(Saved entries)

··········

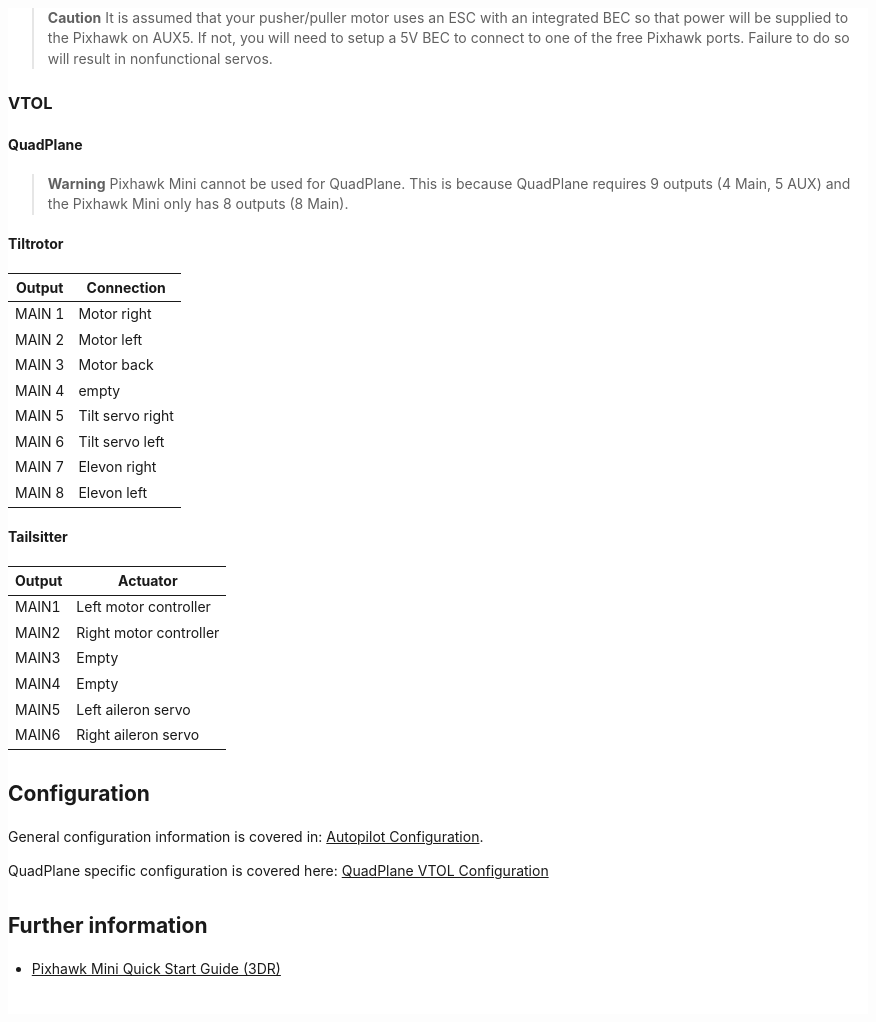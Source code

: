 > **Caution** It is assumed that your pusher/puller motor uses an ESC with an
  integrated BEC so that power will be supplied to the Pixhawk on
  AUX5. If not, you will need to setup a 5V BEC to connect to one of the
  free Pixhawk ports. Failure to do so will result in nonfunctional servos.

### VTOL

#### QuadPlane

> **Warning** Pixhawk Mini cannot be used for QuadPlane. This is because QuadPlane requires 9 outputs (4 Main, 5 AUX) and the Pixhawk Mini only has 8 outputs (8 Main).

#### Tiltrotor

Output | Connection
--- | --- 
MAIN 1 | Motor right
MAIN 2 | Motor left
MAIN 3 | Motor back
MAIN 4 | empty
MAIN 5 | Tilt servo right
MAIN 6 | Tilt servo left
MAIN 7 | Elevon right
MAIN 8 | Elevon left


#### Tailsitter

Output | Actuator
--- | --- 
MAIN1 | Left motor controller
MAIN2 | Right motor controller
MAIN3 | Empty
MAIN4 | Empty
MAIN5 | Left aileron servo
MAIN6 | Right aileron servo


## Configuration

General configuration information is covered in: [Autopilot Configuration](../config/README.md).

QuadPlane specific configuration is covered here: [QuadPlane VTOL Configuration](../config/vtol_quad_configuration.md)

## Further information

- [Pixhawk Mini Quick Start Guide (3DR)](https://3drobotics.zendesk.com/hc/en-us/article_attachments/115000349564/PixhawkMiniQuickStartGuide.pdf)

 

··········

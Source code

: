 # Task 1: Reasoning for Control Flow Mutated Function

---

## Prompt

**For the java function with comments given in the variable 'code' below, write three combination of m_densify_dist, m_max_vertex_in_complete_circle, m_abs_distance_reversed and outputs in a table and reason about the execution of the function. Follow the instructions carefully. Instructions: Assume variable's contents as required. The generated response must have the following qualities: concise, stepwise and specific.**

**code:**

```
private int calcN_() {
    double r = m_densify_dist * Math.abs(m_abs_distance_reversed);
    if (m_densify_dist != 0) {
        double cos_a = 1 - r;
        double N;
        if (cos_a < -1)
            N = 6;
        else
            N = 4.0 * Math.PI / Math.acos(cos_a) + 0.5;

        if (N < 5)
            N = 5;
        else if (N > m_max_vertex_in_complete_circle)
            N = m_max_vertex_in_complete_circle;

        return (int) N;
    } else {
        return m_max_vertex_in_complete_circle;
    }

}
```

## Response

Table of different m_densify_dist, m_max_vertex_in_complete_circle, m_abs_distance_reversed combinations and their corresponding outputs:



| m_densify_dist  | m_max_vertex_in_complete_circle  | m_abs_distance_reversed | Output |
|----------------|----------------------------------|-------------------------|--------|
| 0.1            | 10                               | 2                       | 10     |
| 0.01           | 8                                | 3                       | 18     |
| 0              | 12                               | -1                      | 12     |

··········

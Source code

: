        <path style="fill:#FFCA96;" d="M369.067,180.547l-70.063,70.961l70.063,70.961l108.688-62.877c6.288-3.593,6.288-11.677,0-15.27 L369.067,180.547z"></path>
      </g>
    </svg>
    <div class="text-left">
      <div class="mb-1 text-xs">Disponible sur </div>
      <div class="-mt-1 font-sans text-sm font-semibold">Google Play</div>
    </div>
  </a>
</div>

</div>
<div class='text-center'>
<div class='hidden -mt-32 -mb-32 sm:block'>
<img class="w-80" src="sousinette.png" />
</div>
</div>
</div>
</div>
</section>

··········

- [Exercise description]:
Using the entries above, repeat only the lines from the one containing "MAIN 5 | Tilt servo right" through the one containing "- [Pixhawk Mini", end lines included.

- [Solved problem]:
MAIN 5 | Tilt servo right
MAIN 6 | Tilt servo left
MAIN 7 | Elevon right
MAIN 8 | Elevon left


#### Tailsitter

Output | Actuator
--- | --- 
MAIN1 | Left motor controller
MAIN2 | Right motor controller
MAIN3 | Empty
MAIN4 | Empty
MAIN5 | Left aileron servo
MAIN6 | Right aileron servo


## Configuration

General configuration information is covered in: [Autopilot Configuration](../config/README.md).

QuadPlane specific configuration is covered here: [QuadPlane VTOL Configuration](../config/vtol_quad_configuration.md)

## Further information

- [Pixhawk Mini Quick Start Guide (3DR)](https://3drobotics.zendesk.com/hc/en-us/article_attachments/115000349564/PixhawkMiniQuickStartGuide.pdf)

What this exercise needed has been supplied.